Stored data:
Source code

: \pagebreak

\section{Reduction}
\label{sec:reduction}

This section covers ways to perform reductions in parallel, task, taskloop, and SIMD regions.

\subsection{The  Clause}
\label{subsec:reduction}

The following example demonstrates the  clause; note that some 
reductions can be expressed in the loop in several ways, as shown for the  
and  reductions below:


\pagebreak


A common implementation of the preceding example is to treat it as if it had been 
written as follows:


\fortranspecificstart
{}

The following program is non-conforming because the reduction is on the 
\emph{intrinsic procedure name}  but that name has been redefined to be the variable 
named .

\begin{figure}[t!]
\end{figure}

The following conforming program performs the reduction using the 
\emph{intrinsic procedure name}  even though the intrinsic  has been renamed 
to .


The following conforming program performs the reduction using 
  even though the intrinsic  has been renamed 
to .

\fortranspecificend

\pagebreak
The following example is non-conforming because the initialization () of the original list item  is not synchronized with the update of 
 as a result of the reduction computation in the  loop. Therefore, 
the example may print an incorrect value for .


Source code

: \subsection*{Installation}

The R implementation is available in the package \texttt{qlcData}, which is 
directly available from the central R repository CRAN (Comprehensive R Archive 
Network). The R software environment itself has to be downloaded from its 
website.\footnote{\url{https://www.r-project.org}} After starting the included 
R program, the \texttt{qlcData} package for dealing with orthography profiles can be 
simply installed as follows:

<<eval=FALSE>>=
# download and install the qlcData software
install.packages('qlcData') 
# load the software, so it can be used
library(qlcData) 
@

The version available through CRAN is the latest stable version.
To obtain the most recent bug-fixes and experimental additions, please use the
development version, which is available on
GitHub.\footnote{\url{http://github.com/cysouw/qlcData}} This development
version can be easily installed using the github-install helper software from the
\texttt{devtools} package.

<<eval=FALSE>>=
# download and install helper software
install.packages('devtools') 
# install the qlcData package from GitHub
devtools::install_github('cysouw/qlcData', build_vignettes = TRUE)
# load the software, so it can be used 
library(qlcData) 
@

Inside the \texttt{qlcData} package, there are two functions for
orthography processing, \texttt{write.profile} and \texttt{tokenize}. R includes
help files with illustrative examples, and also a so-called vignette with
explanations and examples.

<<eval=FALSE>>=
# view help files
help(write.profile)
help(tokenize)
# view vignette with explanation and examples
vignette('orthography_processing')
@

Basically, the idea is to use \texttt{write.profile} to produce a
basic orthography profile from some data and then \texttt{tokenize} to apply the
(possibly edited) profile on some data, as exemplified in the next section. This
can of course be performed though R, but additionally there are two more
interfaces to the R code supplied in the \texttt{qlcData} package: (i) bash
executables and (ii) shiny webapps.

PROBLEM: What you give back must be the stretch above, starting at the line with "The following program" and ending at the line with "reduction using the", copied exactly.

TASK SOLUTION:
The following program is non-conforming because the reduction is on the 
\emph{intrinsic procedure name}  but that name has been redefined to be the variable 
named .

\begin{figure}[t!]
\end{figure}

The following conforming program performs the reduction using the 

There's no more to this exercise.